When the dust settled, Tesla ended up with 455,000 Model 3 reservations. And it continues to receive new ones at the rate of 1,800 per day.
With the cost of each reservation at $1,000, there is $455 million (and counting) worth of confidence in Elon Musk, Tesla’s CEO and founder.
On July 28 of this year, Musk handed over the keys to the lucky first 30 folks who ordered Model 3 cars.
From this initial run, Tesla plans to ramp up production to 10,000 cars per week by the end of next year.
That may seem like a tall order. The current run rate of the Model S and Model X combined is about 100,000 units per year.
But the Model 3 is nothing like Tesla’s other vehicles. First, there is no driver display.
Drivers handle every function via the central, horizontal touch screen. That means fewer buttons and switches.
The same thing goes for sideview mirrors and steering wheel positions. According to Musk, “There’s nothing in the Model 3 that doesn’t need to be there.”
Everyone learns from difficulties and problems, and Tesla is no different. The Model X was the most complicated car Tesla has produced.
In turn, the Model 3 was simplified. Unless something has a compelling reason to be included, it isn’t.
Even the Model 3 battery pack is simplified. It has just three battery modules, whereas the Model S has 16.
If you go through Tesla’s Model 3 ordering process, you will see just how few options are available for the Model 3. This simplifies everything, including ordering parts for the vehicle.
It also allows Tesla to make Model 3 cars as fast as it possibly can. Musk believes he can build 250,000 vehicles per year in the same factory footprint that churns out 50,000 units of the Model S per year.
What About Big Auto?
When all the hoopla over the Model 3 settles, Musk and Tesla have to contend with Big Auto. These are the well-established car companies.
They have solid sales and existing dealers with repair operations in place. And let’s face it: These guys are tough competitors.

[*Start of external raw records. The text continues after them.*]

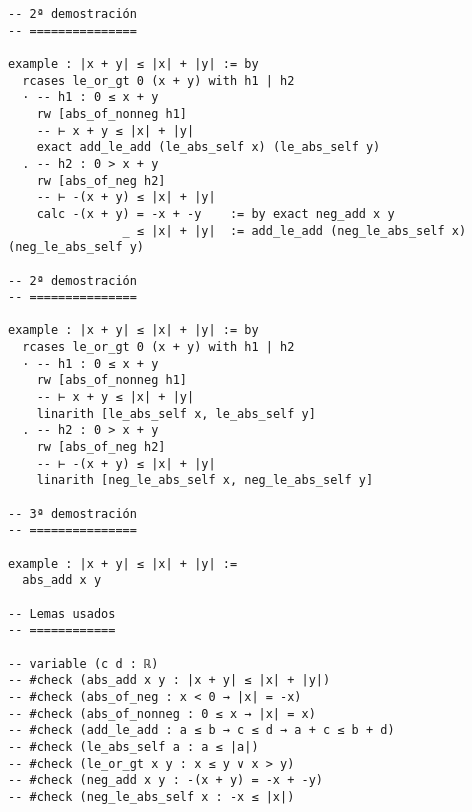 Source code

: \begin{verbatim}
-- 2ª demostración
-- ===============

example : |x + y| ≤ |x| + |y| := by
  rcases le_or_gt 0 (x + y) with h1 | h2
  · -- h1 : 0 ≤ x + y
    rw [abs_of_nonneg h1]
    -- ⊢ x + y ≤ |x| + |y|
    exact add_le_add (le_abs_self x) (le_abs_self y)
  . -- h2 : 0 > x + y
    rw [abs_of_neg h2]
    -- ⊢ -(x + y) ≤ |x| + |y|
    calc -(x + y) = -x + -y    := by exact neg_add x y
                _ ≤ |x| + |y|  := add_le_add (neg_le_abs_self x) (neg_le_abs_self y)

-- 2ª demostración
-- ===============

example : |x + y| ≤ |x| + |y| := by
  rcases le_or_gt 0 (x + y) with h1 | h2
  · -- h1 : 0 ≤ x + y
    rw [abs_of_nonneg h1]
    -- ⊢ x + y ≤ |x| + |y|
    linarith [le_abs_self x, le_abs_self y]
  . -- h2 : 0 > x + y
    rw [abs_of_neg h2]
    -- ⊢ -(x + y) ≤ |x| + |y|
    linarith [neg_le_abs_self x, neg_le_abs_self y]

-- 3ª demostración
-- ===============

example : |x + y| ≤ |x| + |y| :=
  abs_add x y

-- Lemas usados
-- ============

-- variable (c d : ℝ)
-- #check (abs_add x y : |x + y| ≤ |x| + |y|)
-- #check (abs_of_neg : x < 0 → |x| = -x)
-- #check (abs_of_nonneg : 0 ≤ x → |x| = x)
-- #check (add_le_add : a ≤ b → c ≤ d → a + c ≤ b + d)
-- #check (le_abs_self a : a ≤ |a|)
-- #check (le_or_gt x y : x ≤ y ∨ x > y)
-- #check (neg_add x y : -(x + y) = -x + -y)
-- #check (neg_le_abs_self x : -x ≤ |x|)
\end{verbatim}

Some already have competing models to the Model 3. General Motors (NYSE: GM), for example, has the Chevy Bolt.
The Bolt’s range and price are comparable to the Model 3’s. And it beat the Model 3 to market by nearly a year.
BMW has its futuristic i3. It even has a small range-extending engine (which kind of defeats the whole purpose of buying an EV in the first place).
But none of that matters…
Both the Bolt and i3 have failed to capture the public’s imagination. Buyers aren’t clamoring for either model.

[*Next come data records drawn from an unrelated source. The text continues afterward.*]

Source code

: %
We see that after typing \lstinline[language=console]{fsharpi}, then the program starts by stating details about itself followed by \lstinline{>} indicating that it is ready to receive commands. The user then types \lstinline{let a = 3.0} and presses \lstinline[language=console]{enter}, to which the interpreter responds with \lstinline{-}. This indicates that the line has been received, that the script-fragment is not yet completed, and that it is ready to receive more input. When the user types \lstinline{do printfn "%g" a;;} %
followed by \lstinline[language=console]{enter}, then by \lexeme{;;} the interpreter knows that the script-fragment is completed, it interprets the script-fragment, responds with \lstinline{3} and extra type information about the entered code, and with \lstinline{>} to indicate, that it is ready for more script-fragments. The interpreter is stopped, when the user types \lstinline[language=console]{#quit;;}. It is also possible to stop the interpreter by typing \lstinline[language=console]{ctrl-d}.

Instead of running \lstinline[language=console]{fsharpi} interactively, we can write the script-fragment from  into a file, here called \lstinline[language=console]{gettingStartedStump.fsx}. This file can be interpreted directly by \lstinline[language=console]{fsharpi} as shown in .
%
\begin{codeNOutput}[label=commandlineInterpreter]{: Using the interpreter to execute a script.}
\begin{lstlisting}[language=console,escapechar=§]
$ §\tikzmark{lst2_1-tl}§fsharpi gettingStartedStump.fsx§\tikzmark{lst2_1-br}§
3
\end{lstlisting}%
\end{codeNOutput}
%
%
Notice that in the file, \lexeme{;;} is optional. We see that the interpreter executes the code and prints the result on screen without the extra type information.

Here’s why: GM and BMW are traditional carmakers with a single EV model.
Tesla, on the other hand, is a sustainable energy company. And all of its vehicles are EVs.

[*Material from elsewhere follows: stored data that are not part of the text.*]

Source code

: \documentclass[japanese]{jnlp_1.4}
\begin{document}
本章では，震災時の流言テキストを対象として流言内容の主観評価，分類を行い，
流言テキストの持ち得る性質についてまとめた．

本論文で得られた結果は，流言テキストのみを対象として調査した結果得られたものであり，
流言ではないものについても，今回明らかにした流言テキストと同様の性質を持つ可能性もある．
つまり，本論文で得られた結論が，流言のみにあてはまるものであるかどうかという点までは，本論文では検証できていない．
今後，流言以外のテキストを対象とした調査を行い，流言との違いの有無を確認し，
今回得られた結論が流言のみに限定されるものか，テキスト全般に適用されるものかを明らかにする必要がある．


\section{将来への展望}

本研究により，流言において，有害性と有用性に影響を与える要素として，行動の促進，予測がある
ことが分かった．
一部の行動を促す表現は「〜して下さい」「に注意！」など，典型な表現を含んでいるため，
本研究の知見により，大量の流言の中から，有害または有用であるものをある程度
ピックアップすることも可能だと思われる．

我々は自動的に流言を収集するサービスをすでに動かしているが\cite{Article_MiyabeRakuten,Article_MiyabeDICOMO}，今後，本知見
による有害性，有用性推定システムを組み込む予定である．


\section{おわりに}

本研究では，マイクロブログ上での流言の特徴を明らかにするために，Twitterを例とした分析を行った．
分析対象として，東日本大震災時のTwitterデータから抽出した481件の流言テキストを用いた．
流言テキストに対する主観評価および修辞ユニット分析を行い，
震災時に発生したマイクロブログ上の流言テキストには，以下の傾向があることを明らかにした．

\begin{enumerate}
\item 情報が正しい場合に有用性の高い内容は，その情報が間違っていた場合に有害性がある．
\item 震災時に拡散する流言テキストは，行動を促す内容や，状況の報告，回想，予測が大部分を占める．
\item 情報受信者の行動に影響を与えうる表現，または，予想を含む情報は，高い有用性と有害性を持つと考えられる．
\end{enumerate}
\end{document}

Tesla owners can jump in their EVs and take a long road trip without getting range anxiety. They have access to Tesla’s proprietary, global supercharger network.
What do other EV owners have? Right now, it’s a hodge-podge network that’s mostly in hotel parking lots. Not exactly convenient for a cross-country jaunt…
Tesla, meanwhile, has created a neat and tidy ecosystem.
It’s an ecosystem not unlike that created by Steve Jobs, Tim Cook and company over at Apple. Would-be Tesla owners can walk into a Tesla store, see the car, and then go home and buy it online (along with a charger and some home energy storage) from the comfort of their living room couch.
How is Big Auto going to compete with that?